Network.to_torch() adds an explicit differentiable path for bounded declarative network graphs without altering the existing NumPy or Rust execution paths.

What it does

Python
bridge = network.to_torch()
counts = bridge(inputs)

The returned module:

  • accepts input currents with shape (T, batch, input_dim)
  • keeps the declarative population/projection graph structure
  • uses the same previous-spike projection semantics as the NumPy backend
  • exposes trainable projection weights through PyTorch parameters
  • can write learned weights back with bridge.sync_to_network()

Current support boundary

Supported population models:

  • LapicqueNeuron
  • StochasticLIFNeuron only when:
  • noise_std == 0.0
  • refractory_period == 0
  • entropy_source is None
  • v_reset == v_rest

Not supported yet:

  • embedded TimedArray, PoissonInput, or StepCurrent
  • plastic projections
  • delayed projections
  • population models whose state updates do not map cleanly to the current differentiable cell library

Unsupported cases raise NotImplementedError explicitly. The bridge does not silently approximate them.

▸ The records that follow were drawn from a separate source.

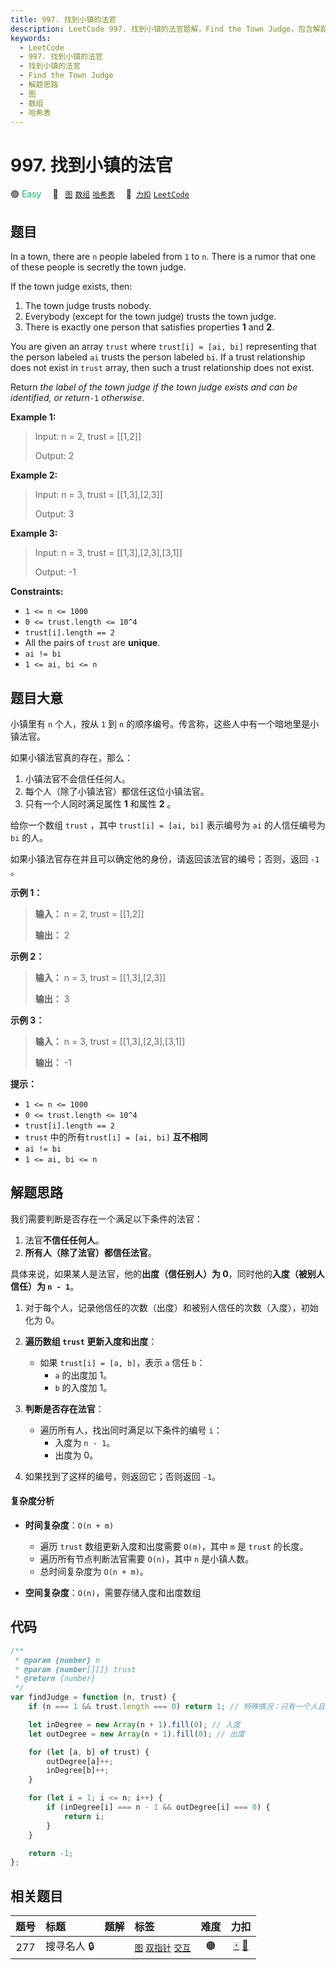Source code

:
 ```yaml
---
title: 997. 找到小镇的法官
description: LeetCode 997. 找到小镇的法官题解，Find the Town Judge，包含解题思路、复杂度分析以及完整的 JavaScript 代码实现。
keywords:
  - LeetCode
  - 997. 找到小镇的法官
  - 找到小镇的法官
  - Find the Town Judge
  - 解题思路
  - 图
  - 数组
  - 哈希表
---
```


# 997. 找到小镇的法官

🟢 <font color=#15bd66>Easy</font>&emsp; 🔖&ensp; [`图`](/tag/graph.md) [`数组`](/tag/array.md) [`哈希表`](/tag/hash-table.md)&emsp; 🔗&ensp;[`力扣`](https://leetcode.cn/problems/find-the-town-judge) [`LeetCode`](https://leetcode.com/problems/find-the-town-judge)

## 题目

In a town, there are `n` people labeled from `1` to `n`. There is a rumor that
one of these people is secretly the town judge.

If the town judge exists, then:

1. The town judge trusts nobody.
2. Everybody (except for the town judge) trusts the town judge.
3. There is exactly one person that satisfies properties **1** and **2**.

You are given an array `trust` where `trust[i] = [ai, bi]` representing that
the person labeled `ai` trusts the person labeled `bi`. If a trust
relationship does not exist in `trust` array, then such a trust relationship
does not exist.

Return _the label of the town judge if the town judge exists and can be
identified, or return_`-1` _otherwise_.

**Example 1:**

> Input: n = 2, trust = [[1,2]]
>
> Output: 2

**Example 2:**

> Input: n = 3, trust = [[1,3],[2,3]]
>
> Output: 3

**Example 3:**

> Input: n = 3, trust = [[1,3],[2,3],[3,1]]
>
> Output: -1

**Constraints:**

- `1 <= n <= 1000`
- `0 <= trust.length <= 10^4`
- `trust[i].length == 2`
- All the pairs of `trust` are **unique**.
- `ai != bi`
- `1 <= ai, bi <= n`

## 题目大意

小镇里有 `n` 个人，按从 `1` 到 `n` 的顺序编号。传言称，这些人中有一个暗地里是小镇法官。

如果小镇法官真的存在，那么：

1. 小镇法官不会信任任何人。
2. 每个人（除了小镇法官）都信任这位小镇法官。
3. 只有一个人同时满足属性 **1** 和属性 **2** 。

给你一个数组 `trust` ，其中 `trust[i] = [ai, bi]` 表示编号为 `ai` 的人信任编号为 `bi` 的人。

如果小镇法官存在并且可以确定他的身份，请返回该法官的编号；否则，返回 `-1` 。

**示例 1：**

> **输入：** n = 2, trust = [[1,2]]
>
> **输出：** 2

**示例 2：**

> **输入：** n = 3, trust = [[1,3],[2,3]]
>
> **输出：** 3

**示例 3：**

> **输入：** n = 3, trust = [[1,3],[2,3],[3,1]]
>
> **输出：** -1

**提示：**

- `1 <= n <= 1000`
- `0 <= trust.length <= 10^4`
- `trust[i].length == 2`
- `trust` 中的所有`trust[i] = [ai, bi]` **互不相同**
- `ai != bi`
- `1 <= ai, bi <= n`

## 解题思路

我们需要判断是否存在一个满足以下条件的法官：

1. 法官**不信任任何人**。
2. **所有人（除了法官）都信任法官**。

具体来说，如果某人是法官，他的**出度（信任别人）为 0**，同时他的**入度（被别人信任）为 `n - 1`**。

1. 对于每个人，记录他信任的次数（出度）和被别人信任的次数（入度），初始化为 0。

2. **遍历数组 `trust` 更新入度和出度**：

   - 如果 `trust[i] = [a, b]`，表示 `a` 信任 `b`：
     - `a` 的出度加 1。
     - `b` 的入度加 1。

3. **判断是否存在法官**：

   - 遍历所有人，找出同时满足以下条件的编号 `i`：
     - 入度为 `n - 1`。
     - 出度为 0。

4. 如果找到了这样的编号，则返回它；否则返回 `-1`。

#### 复杂度分析

- **时间复杂度**：`O(n + m)`

  - 遍历 `trust` 数组更新入度和出度需要 `O(m)`，其中 `m` 是 `trust` 的长度。
  - 遍历所有节点判断法官需要 `O(n)`，其中 `n` 是小镇人数。
  - 总时间复杂度为 `O(n + m)`。

- **空间复杂度**：`O(n)`，需要存储入度和出度数组

## 代码

```javascript
/**
 * @param {number} n
 * @param {number[][]} trust
 * @return {number}
 */
var findJudge = function (n, trust) {
	if (n === 1 && trust.length === 0) return 1; // 特殊情况：只有一个人且没有信任关系

	let inDegree = new Array(n + 1).fill(0); // 入度
	let outDegree = new Array(n + 1).fill(0); // 出度

	for (let [a, b] of trust) {
		outDegree[a]++;
		inDegree[b]++;
	}

	for (let i = 1; i <= n; i++) {
		if (inDegree[i] === n - 1 && outDegree[i] === 0) {
			return i;
		}
	}

	return -1;
};
```

## 相关题目

<!-- prettier-ignore -->
| 题号 | 标题 | 题解 | 标签 | 难度 | 力扣 |
| :------: | :------ | :------: | :------ | :------: | :------: |
| 277 | 搜寻名人 🔒 |  |  [`图`](/tag/graph.md) [`双指针`](/tag/two-pointers.md) [`交互`](/tag/interactive.md) | 🟠 | [🀄️](https://leetcode.cn/problems/find-the-celebrity) [🔗](https://leetcode.com/problems/find-the-celebrity) |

Why the boundary is narrow

The goal is to reconnect the declarative Network API to differentiable training without pretending that every neuron model in the repository already has a faithful training-cell equivalent.

That is safer than forcing a broad lossy conversion.

Weight semantics

The bridge materialises each projection as a masked dense parameter tensor. Only edges present in the original CSR graph remain trainable; absent edges are masked to zero.

sync_to_network() writes the learned values back into the original CSR data.

Example

Python
import torch

from sc_neurocore.network import Network, Population, Projection
from sc_neurocore.training.surrogate import atan_surrogate_custom_op

src = Population("LapicqueNeuron", 2, params={"tau": 5.0, "dt": 1.0}, label="src")
tgt = Population("LapicqueNeuron", 2, params={"tau": 5.0, "dt": 1.0}, label="tgt")
proj = Projection(src, tgt, weight=0.8, probability=1.0, seed=42)
net = Network(src, tgt, proj)

bridge = net.to_torch(surrogate_fn=atan_surrogate_custom_op)
inputs = torch.zeros(8, 4, 2)
counts = bridge(inputs)
bridge.sync_to_network()

Output convention

The forward path returns spike counts for output populations, where output means populations with zero outgoing projections. If every population has an outgoing projection, the bridge falls back to returning counts for all populations.